-------- Working data --------
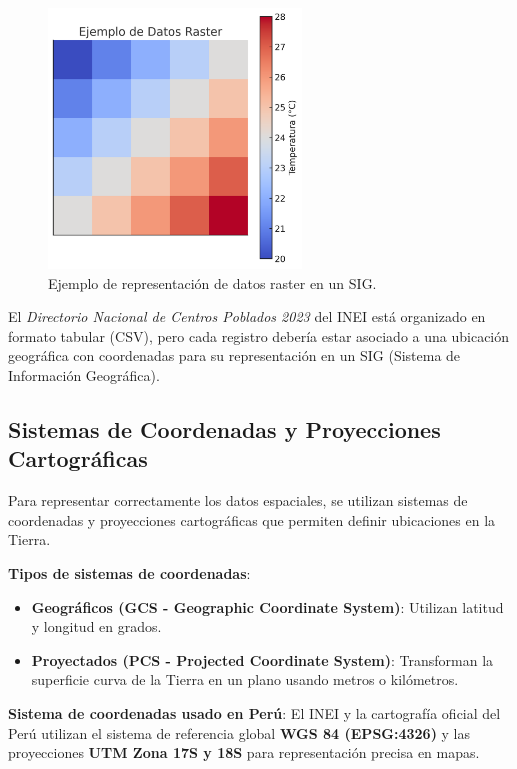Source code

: \documentclass{article}
\begin{document}
\begin{itemize}
	\begin{figure}[ht]
		\centering
		\includegraphics[width=0.6\textwidth]{ras1.png}
		\caption{Ejemplo de representación de datos raster en un SIG.}
	\end{figure}
	
	
	
	
	El \textit{Directorio Nacional de Centros Poblados 2023} del INEI está organizado en formato tabular (CSV), pero cada registro debería estar asociado a una ubicación geográfica con coordenadas para su representación en un SIG (Sistema de Información Geográfica).
	
	\subsection*{Sistemas de Coordenadas y Proyecciones Cartográficas}
	Para representar correctamente los datos espaciales, se utilizan sistemas de coordenadas y proyecciones cartográficas que permiten definir ubicaciones en la Tierra.
	
	\textbf{Tipos de sistemas de coordenadas}:
	\begin{itemize}
		\item \textbf{Geográficos (GCS - Geographic Coordinate System)}: Utilizan latitud y longitud en grados.
		\item \textbf{Proyectados (PCS - Projected Coordinate System)}: Transforman la superficie curva de la Tierra en un plano usando metros o kilómetros.
	\end{itemize}
	
	\textbf{Sistema de coordenadas usado en Perú}:  
	El INEI y la cartografía oficial del Perú utilizan el sistema de referencia global \textbf{WGS 84 (EPSG:4326)} y las proyecciones \textbf{UTM Zona 17S y 18S} para representación precisa en mapas.
	

\end{itemize}
\end{document}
--------
_Work item_
Return all lines in the entries above that carry the word "itemize".

_Answer to this exercise_
\begin{itemize}
	\begin{itemize}
	\end{itemize}
\end{itemize}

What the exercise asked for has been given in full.